→ How to complete this task
In the records below, some lines hold the word "refget". Copy each of those lines.

→ Exercise input
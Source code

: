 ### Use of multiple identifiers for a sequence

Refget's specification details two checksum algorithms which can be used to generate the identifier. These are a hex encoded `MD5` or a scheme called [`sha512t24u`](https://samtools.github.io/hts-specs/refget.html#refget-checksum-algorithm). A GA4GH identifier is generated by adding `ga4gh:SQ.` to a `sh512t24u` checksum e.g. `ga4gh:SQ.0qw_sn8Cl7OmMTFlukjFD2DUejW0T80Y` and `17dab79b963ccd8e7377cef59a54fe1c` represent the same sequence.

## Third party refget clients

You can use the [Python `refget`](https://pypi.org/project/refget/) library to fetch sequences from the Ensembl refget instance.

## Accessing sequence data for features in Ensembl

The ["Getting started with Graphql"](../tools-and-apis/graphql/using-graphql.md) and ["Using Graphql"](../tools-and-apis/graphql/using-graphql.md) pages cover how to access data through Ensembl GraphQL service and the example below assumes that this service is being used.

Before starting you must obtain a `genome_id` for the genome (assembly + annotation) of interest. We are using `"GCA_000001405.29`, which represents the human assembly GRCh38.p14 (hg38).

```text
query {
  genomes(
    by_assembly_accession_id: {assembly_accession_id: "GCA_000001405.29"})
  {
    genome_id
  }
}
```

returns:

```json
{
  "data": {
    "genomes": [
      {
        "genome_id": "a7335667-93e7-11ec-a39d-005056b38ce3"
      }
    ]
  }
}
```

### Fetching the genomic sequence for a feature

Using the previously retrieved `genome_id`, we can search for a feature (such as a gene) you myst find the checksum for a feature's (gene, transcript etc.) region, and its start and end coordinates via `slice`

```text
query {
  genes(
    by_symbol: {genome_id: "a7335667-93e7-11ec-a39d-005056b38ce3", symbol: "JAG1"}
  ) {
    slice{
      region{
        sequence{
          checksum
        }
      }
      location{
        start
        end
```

→ Problem solution
Refget's specification details two checksum algorithms which can be used to generate the identifier. These are a hex encoded `MD5` or a scheme called [`sha512t24u`](https://samtools.github.io/hts-specs/refget.html#refget-checksum-algorithm). A GA4GH identifier is generated by adding `ga4gh:SQ.` to a `sh512t24u` checksum e.g. `ga4gh:SQ.0qw_sn8Cl7OmMTFlukjFD2DUejW0T80Y` and `17dab79b963ccd8e7377cef59a54fe1c` represent the same sequence.
## Third party refget clients
You can use the [Python `refget`](https://pypi.org/project/refget/) library to fetch sequences from the Ensembl refget instance.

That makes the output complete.